Will the EU reduction in bond buy-ups pressure Portuguese sovereigns?

 In Bonds and Gilts, News

The European Central Bank’s decision to reduce the rate at which it buys sovereign bonds or public debt from EU member states could put upward pressure on the cost for Portugal to finance its borrowing on the international markets from March next year.

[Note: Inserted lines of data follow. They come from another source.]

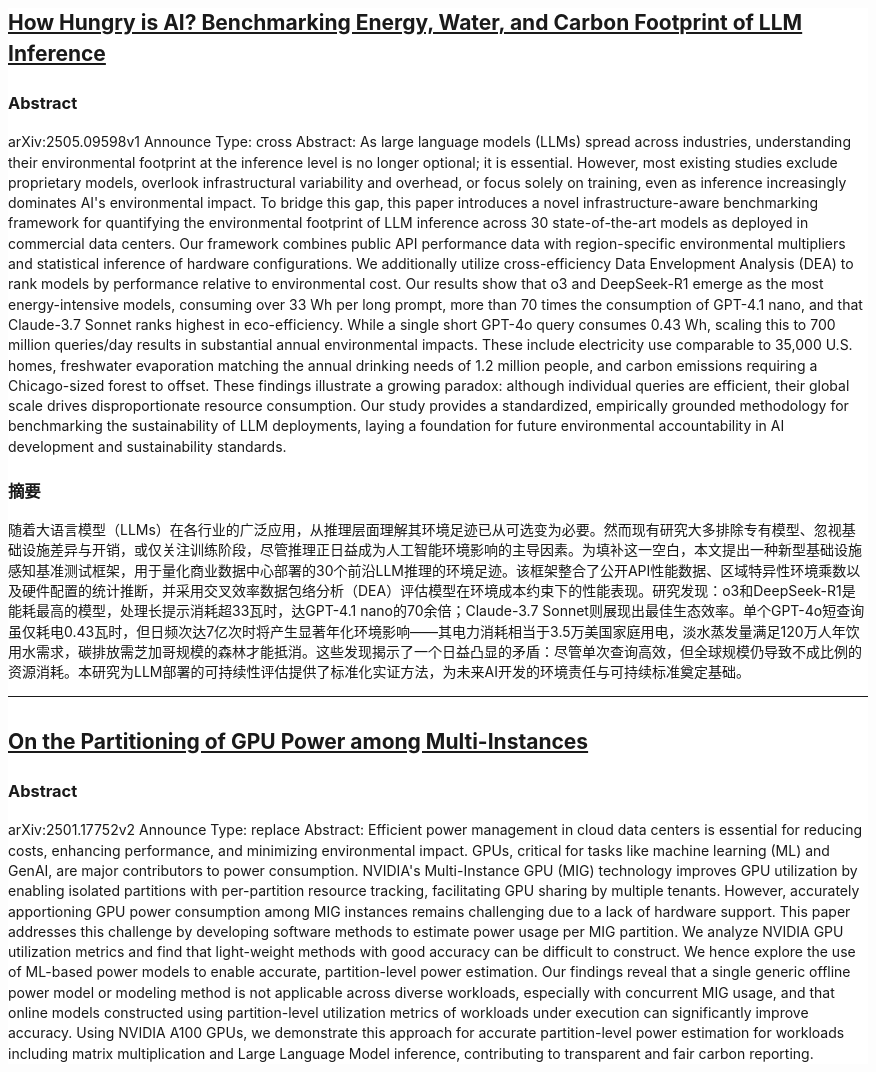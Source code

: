 
## [How Hungry is AI? Benchmarking Energy, Water, and Carbon Footprint of LLM Inference](https://arxiv.org/abs/2505.09598)

### Abstract
arXiv:2505.09598v1 Announce Type: cross 
Abstract: As large language models (LLMs) spread across industries, understanding their environmental footprint at the inference level is no longer optional; it is essential. However, most existing studies exclude proprietary models, overlook infrastructural variability and overhead, or focus solely on training, even as inference increasingly dominates AI's environmental impact. To bridge this gap, this paper introduces a novel infrastructure-aware benchmarking framework for quantifying the environmental footprint of LLM inference across 30 state-of-the-art models as deployed in commercial data centers. Our framework combines public API performance data with region-specific environmental multipliers and statistical inference of hardware configurations. We additionally utilize cross-efficiency Data Envelopment Analysis (DEA) to rank models by performance relative to environmental cost. Our results show that o3 and DeepSeek-R1 emerge as the most energy-intensive models, consuming over 33 Wh per long prompt, more than 70 times the consumption of GPT-4.1 nano, and that Claude-3.7 Sonnet ranks highest in eco-efficiency. While a single short GPT-4o query consumes 0.43 Wh, scaling this to 700 million queries/day results in substantial annual environmental impacts. These include electricity use comparable to 35,000 U.S. homes, freshwater evaporation matching the annual drinking needs of 1.2 million people, and carbon emissions requiring a Chicago-sized forest to offset. These findings illustrate a growing paradox: although individual queries are efficient, their global scale drives disproportionate resource consumption. Our study provides a standardized, empirically grounded methodology for benchmarking the sustainability of LLM deployments, laying a foundation for future environmental accountability in AI development and sustainability standards.

### 摘要
随着大语言模型（LLMs）在各行业的广泛应用，从推理层面理解其环境足迹已从可选变为必要。然而现有研究大多排除专有模型、忽视基础设施差异与开销，或仅关注训练阶段，尽管推理正日益成为人工智能环境影响的主导因素。为填补这一空白，本文提出一种新型基础设施感知基准测试框架，用于量化商业数据中心部署的30个前沿LLM推理的环境足迹。该框架整合了公开API性能数据、区域特异性环境乘数以及硬件配置的统计推断，并采用交叉效率数据包络分析（DEA）评估模型在环境成本约束下的性能表现。研究发现：o3和DeepSeek-R1是能耗最高的模型，处理长提示消耗超33瓦时，达GPT-4.1 nano的70余倍；Claude-3.7 Sonnet则展现出最佳生态效率。单个GPT-4o短查询虽仅耗电0.43瓦时，但日频次达7亿次时将产生显著年化环境影响——其电力消耗相当于3.5万美国家庭用电，淡水蒸发量满足120万人年饮用水需求，碳排放需芝加哥规模的森林才能抵消。这些发现揭示了一个日益凸显的矛盾：尽管单次查询高效，但全球规模仍导致不成比例的资源消耗。本研究为LLM部署的可持续性评估提供了标准化实证方法，为未来AI开发的环境责任与可持续标准奠定基础。

---

## [On the Partitioning of GPU Power among Multi-Instances](https://arxiv.org/abs/2501.17752)

### Abstract
arXiv:2501.17752v2 Announce Type: replace 
Abstract: Efficient power management in cloud data centers is essential for reducing costs, enhancing performance, and minimizing environmental impact. GPUs, critical for tasks like machine learning (ML) and GenAI, are major contributors to power consumption. NVIDIA's Multi-Instance GPU (MIG) technology improves GPU utilization by enabling isolated partitions with per-partition resource tracking, facilitating GPU sharing by multiple tenants. However, accurately apportioning GPU power consumption among MIG instances remains challenging due to a lack of hardware support. This paper addresses this challenge by developing software methods to estimate power usage per MIG partition. We analyze NVIDIA GPU utilization metrics and find that light-weight methods with good accuracy can be difficult to construct. We hence explore the use of ML-based power models to enable accurate, partition-level power estimation. Our findings reveal that a single generic offline power model or modeling method is not applicable across diverse workloads, especially with concurrent MIG usage, and that online models constructed using partition-level utilization metrics of workloads under execution can significantly improve accuracy. Using NVIDIA A100 GPUs, we demonstrate this approach for accurate partition-level power estimation for workloads including matrix multiplication and Large Language Model inference, contributing to transparent and fair carbon reporting.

According to the Financial Times, the ECB is to slow bond-buying as Europe’s economy improves to avoid the threat of inflation.
The bank’s president, Christine Lagarde reassured that the “lady isn’t tapering” meaning that even though the ECB will buy fewer bonds, it would still continue to support the eurozone’s economic recovery. It was a pun on Margaret Thatcher’s famous quote “the lady’s not for turning’ regarding her commitment not to do a ‘U’ turn on policy direction in 1980. Unfortunately, she eventually did.
After a two-day meeting of its governing council, the ECB said yesterday (Thursday) that it had decided to move at a “moderately lower pace” in its €1.85Tn Pandemic Emergency Purchase Programme (PEPP) from the €80Bn-a-month level it has run since March.
European bonds gained in price after the ECB reassured that it would only gradually remove its crisis-era support from the EU Member States’ economy. In other words the ECB is not planning to end its bond-buying policy but rather begin weaning EU Member States off reliance by “recalibrating the pace”.
The ECB has €500Bn left to spend under the PEPP and the programme will continue at least until March 2022.
But even at a reduced pace of €60Bn to €70Bn a month, analysts say the PEPP still has enough firepower to soak up all the new debt issued by governments, like Portugal, for the rest of the year.
For now Portugal is in a strong position. The IGCP agency which manages the Portuguese State’s public debt has already successfully exchanged €1.3Bn of treasury bonds that would have matured over the next three years for bonds that will mature only in 2028 and 2037.
By doing so it means that Portugal has relieved the pressure on having to repay investors in 2023 and 2024 (when the ECB will have either ended or severely curtailed its bond-buying programme), but has also made savings on interest payments to service the loans given that the new bonds were issued with interest rates that are less than the bonds that it bought.
Portugal’s borrowing needs will depend on the economy’s recovery, which in many areas is robust – particularly in industrial and textile exports – the amount of taxation it can collect, and employment figures, as well as keeping public spending under control.
The long-term government bond yields rate in Portugal has fallen steadily overall between 2000 and 2020 from 5.6% (it went to over 7% during the financial crisis) to 0.42% by the end of 2020.